聽惠子說,這吃魚的傳統是從小就有的,以前每逢節日家人都是齊聚一起,一大桌兒菜里總是有那麼一盆酸菜魚佔據一地。n

熱熱鬧鬧一大盆的端上桌,大人們觥籌交錯,忙著喝酒聊天,小孩兒們緊盯著才稍微放了一會大盆魚里,油凝成了一層黃澄澄的薄膜狀,被調皮筷子進去這麼一撥弄,那黃的薄膜就開始蕩漾開來,那氣味勾人得讓人難忘。

那時還只是個小饞嘴的惠子,伸長了筷子胡亂夾弄,大塊大塊的白嫩魚被粗暴的夾散在盆里,奶奶看見了便拿起筷子輕輕敲開惠子作怪的手,翻過手再是提了提手裡的筷子,一伸一夾,將大塊大塊的魚肋挨個往著大傢伙面前的餐盤裡放。淋上一勺魚湯,酸辣混著熱烈的氣氛,這一開胃便顧不得再慢慢品味什麼,一桌子人只得是狼吞虎咽的將那整盆的魚分食了個乾淨。

再到後來,年紀已算是稍大的惠子要上學了,難得去一次奶奶家,每次來,奶奶總是大清早的就出去買菜,惠子在家裡聽見樓道里傳來熟悉的腳步聲,一開門總看見奶奶笑著提起一袋魚和鮮綠的西芹跟惠子說,今天咱們吃魚。

魚是在魚攤前細細地挑選,魚要新鮮的草魚,西芹要葉子嫩綠,葉梗厚實的。奶奶沖洗收拾好的魚邊跟惠子絮絮的說話,就記得你愛吃魚,你還想得起小時候吃魚貪嘴被卡住的事兒嗎,抱著醋苦著臉喝了好幾口刺才慢慢咽下去,從那兒以後我做魚都得燒透了,就怕你再貪吃。n

邊說邊把片好的魚肉推了一邊,將魚頭魚尾和那些個宰的大塊的魚排骨一起推下鍋,魚和油在油鍋里相遇,「嗞」的一聲,碰撞出火花,香味瞬間綻放,撲鼻而來。魚骨和著沒有剔乾淨的魚肉被煎炸得透透的,黃澄澄的交疊在盆里,壘起大大的一盆。惠子熟練的捻起一大塊炸得酥脆的魚排骨先吃起來。奶奶拿著鍋鏟換了只手,輕輕拍了拍惠子的背,要惠子小心魚刺,去幫忙拿點酸菜來。

惠子從角落裡扒拉出褐色的泡菜壇,一打開誘人的酸味兒衝進鼻腔,從裡面抓了滿滿一碗酸菜,奶奶接過去洗好切成大塊好放在一邊,架起鍋準備炒料,姜蒜配著切好的酸菜酸筍和著豆瓣醬炒香。

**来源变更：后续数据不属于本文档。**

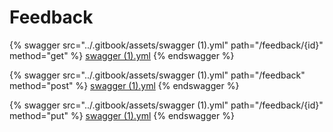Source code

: # Feedback

{% swagger src="../.gitbook/assets/swagger (1).yml" path="/feedback/{id}" method="get" %}
[swagger (1).yml](<../.gitbook/assets/swagger (1).yml>)
{% endswagger %}

{% swagger src="../.gitbook/assets/swagger (1).yml" path="/feedback" method="post" %}
[swagger (1).yml](<../.gitbook/assets/swagger (1).yml>)
{% endswagger %}

{% swagger src="../.gitbook/assets/swagger (1).yml" path="/feedback/{id}" method="put" %}
[swagger (1).yml](<../.gitbook/assets/swagger (1).yml>)
{% endswagger %}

添上一把酸辣的泡椒,炒到酸菜微微結起一層薄痂,把水衝進鍋里,香味開始漸漸出來。再將早已準備好的,煎炸得金黃的魚頭尾和白凈肥美的魚肉摻和著西芹一股腦混了進去,這才開始真正的煮魚。

白嫩與焦黃兩種顏色融進翻滾的紅湯里,配上鮮綠的西芹慢慢燉煮,煮開後鍋冒著歡躍的氣泡,由鍋底升至水面後完美地破裂開來。鍋上飄著熱騰的白氣兒,誘人至極。煮的時候到了,把魚和著湯盛起來裝進盆里,撒上一層魚香和蔥蓋上去,色彩鮮亮,垂涎三尺。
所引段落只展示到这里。